Parametric Functions

These are the images of functions from {ℝ, S¹, ℝ² or S¹ × S¹} to {ℝ² or ℝ³}. All preceding plot modes are special cases of these. In the S¹ modes, the variables x and y will have values in [0, 2π], where f(0) and f(2π) will be glued together. In the other modes they can be set to any interval (on the right of the window, under "Axis").

Variable names: x and y a.k.a. u and v. r and z as for graphs. y will be 0 on ℝ and S¹. For functions on ℝ or S¹ there is also t as synonym for x as long as t is not used as a parameter or function name.

Logarithmic spiral

"Spherical Product" from the gallery

Vector Fields

Functions from ℝ² → ℝ² or ℝ³ → ℝ³ can be plotted as vector fields, which have four scaling modes:

  1. Unscaled: Draws the vectors in the axis scale.
  2. Normalized: Scales it so that the largest visible vector has about the same length as the grid width.
  3. Direction Only: Draws all vectors with the same length, again about grid width long.
  4. Connected: Draws connected field lines. It scales the vectors like Normalized does.

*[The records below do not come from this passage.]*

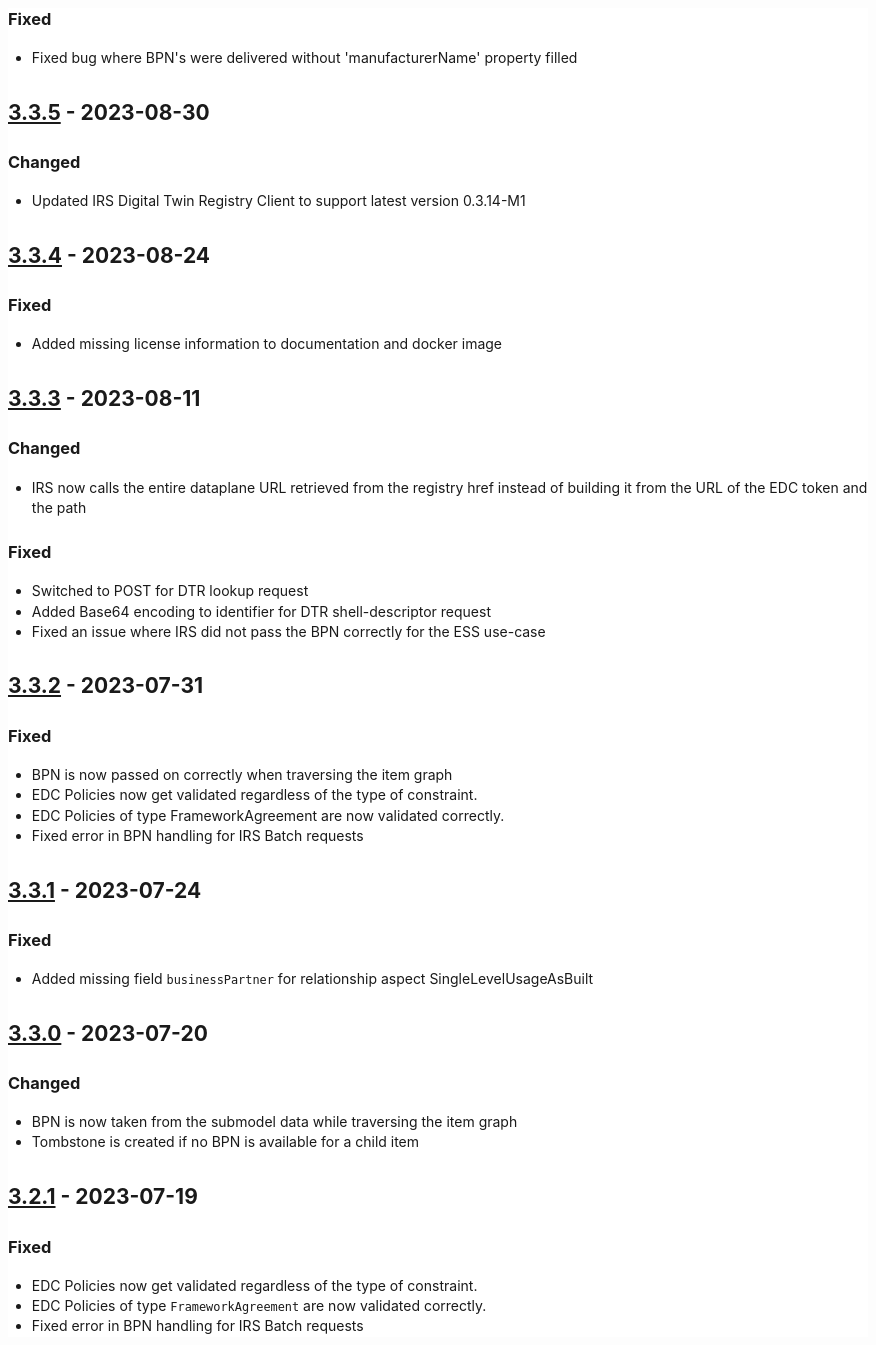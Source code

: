 ### Fixed
- Fixed bug where BPN's were delivered without 'manufacturerName' property filled

## [3.3.5] - 2023-08-30
### Changed
- Updated IRS Digital Twin Registry Client to support latest version 0.3.14-M1

## [3.3.4] - 2023-08-24
### Fixed
- Added missing license information to documentation and docker image

## [3.3.3] - 2023-08-11
### Changed
- IRS now calls the entire dataplane URL retrieved from the registry href instead of building it from the URL of the EDC token and the path

### Fixed
- Switched to POST for DTR lookup request
- Added Base64 encoding to identifier for DTR shell-descriptor request 
- Fixed an issue where IRS did not pass the BPN correctly for the ESS use-case

## [3.3.2] - 2023-07-31
### Fixed
- BPN is now passed on correctly when traversing the item graph
- EDC Policies now get validated regardless of the type of constraint.
- EDC Policies of type FrameworkAgreement are now validated correctly.
- Fixed error in BPN handling for IRS Batch requests

## [3.3.1] - 2023-07-24
### Fixed
- Added missing field `businessPartner` for relationship aspect SingleLevelUsageAsBuilt

## [3.3.0] - 2023-07-20
### Changed
- BPN is now taken from the submodel data while traversing the item graph
- Tombstone is created if no BPN is available for a child item

## [3.2.1] - 2023-07-19
### Fixed
- EDC Policies now get validated regardless of the type of constraint.
- EDC Policies of type `FrameworkAgreement` are now validated correctly.
- Fixed error in BPN handling for IRS Batch requests


[Unreleased]: https://github.com/eclipse-tractusx/item-relationship-service/compare/5.4.1...HEAD
[5.4.1]: https://github.com/eclipse-tractusx/item-relationship-service/compare/5.4.0...5.4.1
[5.4.0]: https://github.com/eclipse-tractusx/item-relationship-service/compare/5.3.0...5.4.0
[5.3.0]: https://github.com/eclipse-tractusx/item-relationship-service/compare/5.2.0...5.3.0
[5.2.0]: https://github.com/eclipse-tractusx/item-relationship-service/compare/5.1.4...5.2.0
[5.1.4]: https://github.com/eclipse-tractusx/item-relationship-service/compare/5.1.3...5.1.4
[5.1.3]: https://github.com/eclipse-tractusx/item-relationship-service/compare/5.1.2...5.1.3
[5.1.2]: https://github.com/eclipse-tractusx/item-relationship-service/compare/5.1.1...5.1.2
[5.1.1]: https://github.com/eclipse-tractusx/item-relationship-service/compare/5.1.0...5.1.1
[5.1.0]: https://github.com/eclipse-tractusx/item-relationship-service/compare/5.0.0...5.1.0
[5.0.0]: https://github.com/eclipse-tractusx/item-relationship-service/compare/4.9.0...5.0.0
[4.9.0]: https://github.com/eclipse-tractusx/item-relationship-service/compare/4.8.0...4.9.0
[4.8.0]: https://github.com/eclipse-tractusx/item-relationship-service/compare/4.7.0...4.8.0
[4.7.0]: https://github.com/eclipse-tractusx/item-relationship-service/compare/4.6.0...4.7.0
[4.6.0]: https://github.com/eclipse-tractusx/item-relationship-service/compare/4.5.2...4.6.0
[4.5.2]: https://github.com/eclipse-tractusx/item-relationship-service/compare/4.5.1...4.5.2
[4.5.1]: https://github.com/eclipse-tractusx/item-relationship-service/compare/4.5.0...4.5.1
[4.5.1]: https://github.com/eclipse-tractusx/item-relationship-service/compare/4.5.0...4.5.1
[4.5.0]: https://github.com/eclipse-tractusx/item-relationship-service/compare/4.4.0...4.5.0
[4.4.0]: https://github.com/eclipse-tractusx/item-relationship-service/compare/4.3.0...4.4.0
[4.3.0]: https://github.com/eclipse-tractusx/item-relationship-service/compare/4.2.0...4.3.0
[4.2.0]: https://github.com/eclipse-tractusx/item-relationship-service/compare/4.1.0...4.2.0
[4.1.0]: https://github.com/eclipse-tractusx/item-relationship-service/compare/4.0.2...4.1.0
[4.0.2]: https://github.com/eclipse-tractusx/item-relationship-service/compare/4.0.1...4.0.2
[4.0.1]: https://github.com/eclipse-tractusx/item-relationship-service/compare/4.0.0...4.0.1
[4.0.0]: https://github.com/eclipse-tractusx/item-relationship-service/compare/3.5.4...4.0.0
[3.5.4]: https://github.com/eclipse-tractusx/item-relationship-service/compare/3.5.3...3.5.4
[3.5.3]: https://github.com/eclipse-tractusx/item-relationship-service/compare/3.5.2...3.5.3
[3.5.2]: https://github.com/eclipse-tractusx/item-relationship-service/compare/3.5.1...3.5.2
[3.5.1]: https://github.com/eclipse-tractusx/item-relationship-service/compare/3.5.0...3.5.1
[3.5.0]: https://github.com/eclipse-tractusx/item-relationship-service/compare/3.4.1...3.5.0
[3.4.1]: https://github.com/eclipse-tractusx/item-relationship-service/compare/3.4.0...3.4.1
[3.4.0]: https://github.com/eclipse-tractusx/item-relationship-service/compare/3.3.5...3.4.0
[3.3.5]: https://github.com/eclipse-tractusx/item-relationship-service/compare/3.3.4...3.3.5
[3.3.4]: https://github.com/eclipse-tractusx/item-relationship-service/compare/3.3.3...3.3.4
[3.3.3]: https://github.com/eclipse-tractusx/item-relationship-service/compare/3.3.2...3.3.3
[3.3.2]: https://github.com/eclipse-tractusx/item-relationship-service/compare/3.3.1...3.3.2
[3.3.1]: https://github.com/eclipse-tractusx/item-relationship-service/compare/3.3.0...3.3.1
[3.3.0]: https://github.com/eclipse-tractusx/item-relationship-service/compare/3.2.1...3.3.0
[3.2.1]: https://github.com/eclipse-tractusx/item-relationship-service/compare/3.2.0...3.2.1
[3.2.0]: https://github.com/eclipse-tractusx/item-relationship-service/compare/3.1.0...3.2.0
[3.1.0]: https://github.com/eclipse-tractusx/item-relationship-service/compare/3.0.1...3.1.0
[3.0.1]: https://github.com/eclipse-tractusx/item-relationship-service/compare/3.0.0...3.0.1
[3.0.0]: https://github.com/eclipse-tractusx/item-relationship-service/compare/2.6.1...3.0.0
[2.6.1]: https://github.com/eclipse-tractusx/item-relationship-service/compare/2.6.0...2.6.1
[2.6.0]: https://github.com/eclipse-tractusx/item-relationship-service/compare/2.5.1...2.6.0
[2.5.1]: https://github.com/eclipse-tractusx/item-relationship-service/compare/2.5.0...2.5.1
[2.5.0]: https://github.com/eclipse-tractusx/item-relationship-service/compare/2.4.0...2.5.0
[2.4.1]: https://github.com/eclipse-tractusx/item-relationship-service/compare/2.4.0...2.4.1
[2.4.0]: https://github.com/eclipse-tractusx/item-relationship-service/compare/2.3.2...2.4.0
[2.3.2]: https://github.com/eclipse-tractusx/item-relationship-service/compare/2.3.1...2.3.2
[2.3.1]: https://github.com/eclipse-tractusx/item-relationship-service/compare/2.3.0...2.3.1
[2.3.0]: https://github.com/eclipse-tractusx/item-relationship-service/compare/2.2.0...2.3.0
[2.2.1]: https://github.com/eclipse-tractusx/item-relationship-service/compare/2.2.0...2.2.1
[2.2.0]: https://github.com/eclipse-tractusx/item-relationship-service/compare/2.1.0...2.2.0
[2.1.0]: https://github.com/eclipse-tractusx/item-relationship-service/compare/2.0.0...2.1.0
[2.0.0]: https://github.com/eclipse-tractusx/item-relationship-service/compare/1.6.0...2.0.0
[1.6.0]: https://github.com/eclipse-tractusx/item-relationship-service/compare/1.5.0...1.6.0
[1.5.0]: https://github.com/eclipse-tractusx/item-relationship-service/compare/1.4.0...1.5.0
[1.4.0]: https://github.com/eclipse-tractusx/item-relationship-service/compare/1.3.0...1.4.0
[1.3.0]: https://github.com/eclipse-tractusx/item-relationship-service/compare/1.2.0...1.3.0
[1.2.0]: https://github.com/eclipse-tractusx/item-relationship-service/compare/v1.1.0...1.2.0
[1.1.0]: https://github.com/eclipse-tractusx/item-relationship-service/compare/v1.0.0...v1.1.0
[1.0.0]: https://github.com/eclipse-tractusx/item-relationship-service/compare/v0.9.1...v1.0.0
[0.9.1]: https://github.com/eclipse-tractusx/item-relationship-service/commits/v0.9.1
[0.9.0]: https://github.com/eclipse-tractusx/item-relationship-service/commits/v0.9.0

Variable names: x, y, z. Also u, v, r as usual (r being √(x²+y²+z²) on ℝ³) and z = x+iy on ℝ² as usual.

 

2D vector field

3D vector field

Phase of Gamma(z) as vector field

Plotting More Than One Function

There are three axis types: 2D, 3D and the Riemann sphere. Combining 2D and 3D yields a 3D plot where the 2D graphs are embedded in the XY-plane, except for ℝ → ℝ graphs, which get embedded in XZ. For different embeddings, parametric modes like ℝ → ℝ³ can be used.

Combining the sphere mode with anything else gives an error ("Axis type mismatch").

Graphs can be added and removed with the +/- buttons next to the "Graphs" box in the right hand side of the window. The list entries work like radio buttons in that exactly one of them is always selected (written in bold), which is the current graph whose definition and settings can be modified.